I'll see if I can find someone who knows more about the orphaned status though to respond.

edit: I responded too quickly. Those lines endpoint logged as info correctly, agent reported them as error.

lesio · May 22, 2025, 3:07pm

Thanks for letting us know. We've just recently run into similar issue on one test setup, where it happened after stack upgrade.

Was your stack recently upgraded to 9.0?

A little explanation

The Orphaned comes from audit written by "orphaned" Endpoint. The stack communicates with Elastic Endpoint via Elastic Agent. If Agent stops working Endpoint sends orphaned audit to clearly differentiate between Offline state, as otherwise such Agent would appear just offline.

We will continue to look for the root cause internally.

In the meantime I'd recommend you to check Endpoint service status

If all appears fine, on Agent and Endpoint services side, then it's only issue with resetting the audit, which we suspect it's the case.

syk · May 23, 2025, 7:30am

Thanks for your input and explanations - yes, this stack was upgraded from 8.18.1 to 9.0.1.

For the Endpoint service status (everything appears fine..):

Output of elastic-endpoint.exe status (json output can be provided if needed):

- elastic-agent
  - status: (HEALTHY) Connected
- elastic-endpoint
  - status: (HEALTHY) Running

Screenshot Agent in Kibana->Fleet:

elastic-endpoint test output reports all 3 connections with "Success"

Which option would you recommend us to do:

move the agent to a temporary policy without endpoint (and then back)?
shall we re-install the Agent?
is there a way to "reset the audit" for Endoint ourselves?
wait for the devs to figure it out & wait for a new version to be available?

lesio · May 27, 2025, 7:39pm

It's not very convenient to fix the state.

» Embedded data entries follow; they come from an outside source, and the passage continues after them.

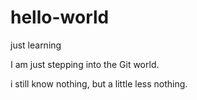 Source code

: # hello-world
just learning

I am just stepping into the Git world.






i still know nothing, but a little less nothing.
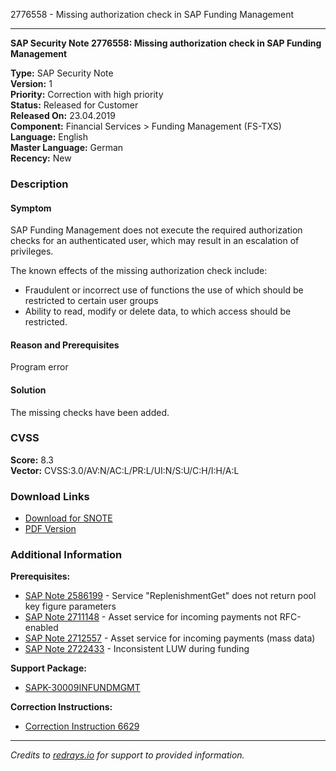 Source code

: 2776558 - Missing authorization check in SAP Funding Management

---

**SAP Security Note 2776558: Missing authorization check in SAP Funding Management**

**Type:** SAP Security Note  
**Version:** 1  
**Priority:** Correction with high priority  
**Status:** Released for Customer  
**Released On:** 23.04.2019  
**Component:** Financial Services > Funding Management (FS-TXS)  
**Language:** English  
**Master Language:** German  
**Recency:** New

### Description

#### Symptom
SAP Funding Management does not execute the required authorization checks for an authenticated user, which may result in an escalation of privileges.

The known effects of the missing authorization check include:
- Fraudulent or incorrect use of functions the use of which should be restricted to certain user groups
- Ability to read, modify or delete data, to which access should be restricted.

#### Reason and Prerequisites
Program error

#### Solution
The missing checks have been added.

### CVSS

**Score:** 8.3  
**Vector:** CVSS:3.0/AV:N/AC:L/PR:L/UI:N/S:U/C:H/I:H/A:L

### Download Links

- [Download for SNOTE](https://notesdownloads.sap.com/note/0040000000733392019)
- [PDF Version](https://userapps.support.sap.com/sap/support/sfm/notes/print/0002776558?language=en-US&token=166C0F27B6AAE3169D659A8BFB35003B)

### Additional Information

**Prerequisites:**
- [SAP Note 2586199](https://me.sap.com/notes/2586199) - Service "ReplenishmentGet" does not return pool key figure parameters
- [SAP Note 2711148](https://me.sap.com/notes/2711148) - Asset service for incoming payments not RFC-enabled
- [SAP Note 2712557](https://me.sap.com/notes/2712557) - Asset service for incoming payments (mass data)
- [SAP Note 2722433](https://me.sap.com/notes/2722433) - Inconsistent LUW during funding

**Support Package:**
- [SAPK-30009INFUNDMGMT](https://me.sap.com/supportpackage/SAPK-30009INFUNDMGMT)

**Correction Instructions:**
- [Correction Instruction 6629](https://me.sap.com/corrins/0002776558/6629)

---

*Credits to [redrays.io](https://redrays.io) for support to provided information.* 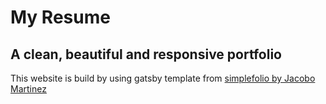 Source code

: # My Resume
## A clean, beautiful and responsive portfolio

This website is build by using gatsby template from [simplefolio by Jacobo Martinez](https://git-scm.com)
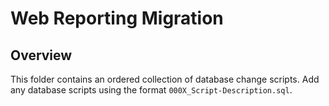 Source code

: # Web Reporting Migration

## Overview
This folder contains an ordered collection of database change scripts. Add any database scripts using the format `000X_Script-Description.sql`. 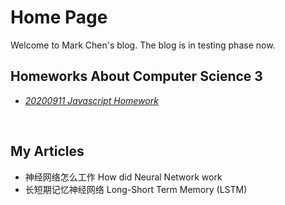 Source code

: # Home Page

Welcome to Mark Chen's blog. The blog is in testing phase now.

## Homeworks About Computer Science 3
* <a href="https://markchenyutian.github.io/Markchen_Blog/Javascript_Homework/Homework_01.html"> <em>20200911 Javascript Homework</em> </a>

</br>

## My Articles

<ul>
<li> 神经网络怎么工作<a herf="https://zhuanlan.zhihu.com/p/165653248"> How did Neural Network work</a>
<li> 长短期记忆神经网络 <a herf="https://zhuanlan.zhihu.com/p/123857569"> Long-Short Term Memory (LSTM) </a>
</ul> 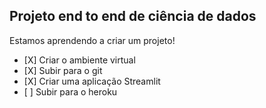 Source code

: ## Projeto end to end de ciência de dados

Estamos aprendendo a criar um projeto!
- [X] Criar o ambiente virtual
- [X] Subir para o git
- [X] Criar uma aplicação Streamlit
- [ ] Subir para o heroku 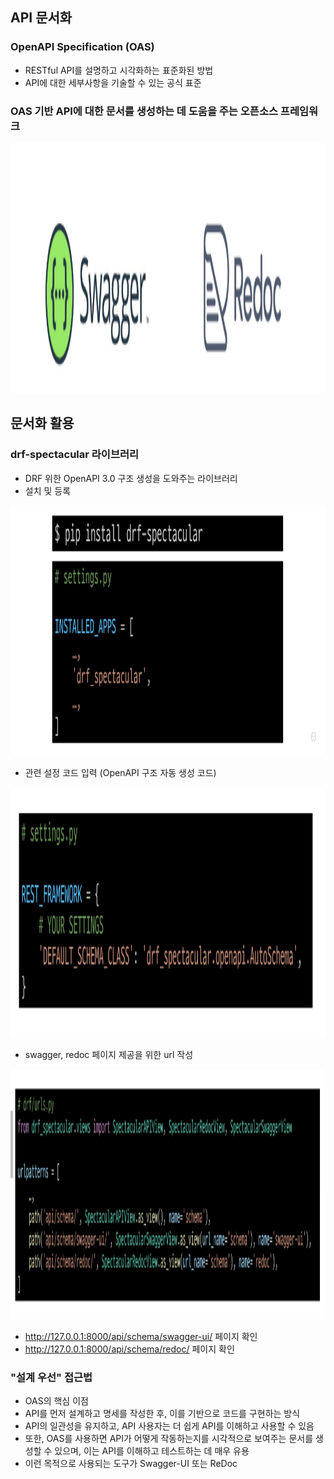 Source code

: ## API 문서화
### OpenAPI Specification (OAS)
- RESTful API를 설명하고 시각화하는 표준화된 방법
- API에 대한 세부사항을 기술할 수 있는 공식 표준

### OAS 기반 API에 대한 문서를 생성하는 데 도움을 주는 오픈소스 프레임워크
<img src="images/image_7.png" width="600" height="400">

## 문서화 활용
### drf-spectacular 라이브러리
- DRF 위한 OpenAPI 3.0 구조 생성을 도와주는 라이브러리
- 설치 및 등록
<img src="images/image_8.png" width="600" height="400">

- 관련 설정 코드 입력 (OpenAPI 구조 자동 생성 코드)
<img src="images/image_9.png" width="600" height="400">

- swagger, redoc 페이지 제공을 위한 url 작성
<img src="images/image_10.png" width="600" height="400">

- http://127.0.0.1:8000/api/schema/swagger-ui/ 페이지 확인
- http://127.0.0.1:8000/api/schema/redoc/ 페이지 확인

### "설계 우선" 접근법
- OAS의 핵심 이점
- API를 먼저 설계하고 명세를 작성한 후, 이를 기반으로 코드를 구현하는 방식
- API의 일관성을 유지하고, API 사용자는 더 쉽게 API를 이해하고 사용할 수 있음
- 또한, OAS를 사용하면 API가 어떻게 작동하는지를 시각적으로 보여주는 문서를 생성할 수 있으며, 이는 API를 이해하고 테스트하는 데 매우 유용
- 이런 목적으로 사용되는 도구가 Swagger-UI 또는 ReDoc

Do you have many endpoints/agents affected?

You can reset the audit for the affected Agent, but it requires document update. The agent audit document on .fleet-agents index contains unenrolled reason/time which is causing the issue. However to delete the nodes a document update has to be made, as you know Elasticsearch doesn't have a query syntax to just delete/alter node of a document.

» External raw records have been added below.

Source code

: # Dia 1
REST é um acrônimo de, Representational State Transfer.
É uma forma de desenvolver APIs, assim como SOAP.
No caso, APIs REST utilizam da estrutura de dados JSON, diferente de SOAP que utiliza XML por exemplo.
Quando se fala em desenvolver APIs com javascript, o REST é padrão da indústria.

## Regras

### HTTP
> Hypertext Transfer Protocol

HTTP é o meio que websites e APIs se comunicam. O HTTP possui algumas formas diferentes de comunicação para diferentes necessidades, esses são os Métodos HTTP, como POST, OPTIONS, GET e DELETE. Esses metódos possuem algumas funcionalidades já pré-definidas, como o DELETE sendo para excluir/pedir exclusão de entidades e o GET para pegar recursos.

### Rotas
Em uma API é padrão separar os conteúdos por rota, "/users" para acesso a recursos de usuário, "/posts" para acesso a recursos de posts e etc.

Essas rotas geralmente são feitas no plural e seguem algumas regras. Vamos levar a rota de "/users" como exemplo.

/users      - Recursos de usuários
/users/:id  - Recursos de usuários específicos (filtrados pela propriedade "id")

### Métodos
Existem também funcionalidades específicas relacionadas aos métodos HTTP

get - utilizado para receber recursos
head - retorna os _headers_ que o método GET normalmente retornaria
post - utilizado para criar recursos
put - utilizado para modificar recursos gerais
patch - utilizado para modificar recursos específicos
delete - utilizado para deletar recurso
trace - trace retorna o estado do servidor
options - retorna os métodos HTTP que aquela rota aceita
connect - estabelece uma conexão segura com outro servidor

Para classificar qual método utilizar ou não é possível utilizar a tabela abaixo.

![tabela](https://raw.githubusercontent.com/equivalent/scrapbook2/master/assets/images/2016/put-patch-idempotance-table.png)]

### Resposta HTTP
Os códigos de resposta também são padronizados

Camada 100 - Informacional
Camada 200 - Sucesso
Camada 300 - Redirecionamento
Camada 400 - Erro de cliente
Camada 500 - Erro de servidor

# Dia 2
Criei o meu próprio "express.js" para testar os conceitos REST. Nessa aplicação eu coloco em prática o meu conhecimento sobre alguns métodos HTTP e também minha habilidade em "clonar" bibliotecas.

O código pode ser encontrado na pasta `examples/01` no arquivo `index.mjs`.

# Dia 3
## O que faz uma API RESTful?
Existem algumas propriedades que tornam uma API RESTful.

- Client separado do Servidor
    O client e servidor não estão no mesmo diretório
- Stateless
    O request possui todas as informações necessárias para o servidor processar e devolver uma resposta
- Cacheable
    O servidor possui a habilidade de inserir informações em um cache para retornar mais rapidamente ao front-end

          "audit_unenrolled_reason": "orphaned",
          "audit_unenrolled_time": "2025-05-26T19:24:48Z",

I've been in touch with the team which will deliver the fix. The issue is under investigation. One corner case causing this has been already found.

syk · May 28, 2025, 5:53am

Currently we have three affected agents and thank you very much for your answer.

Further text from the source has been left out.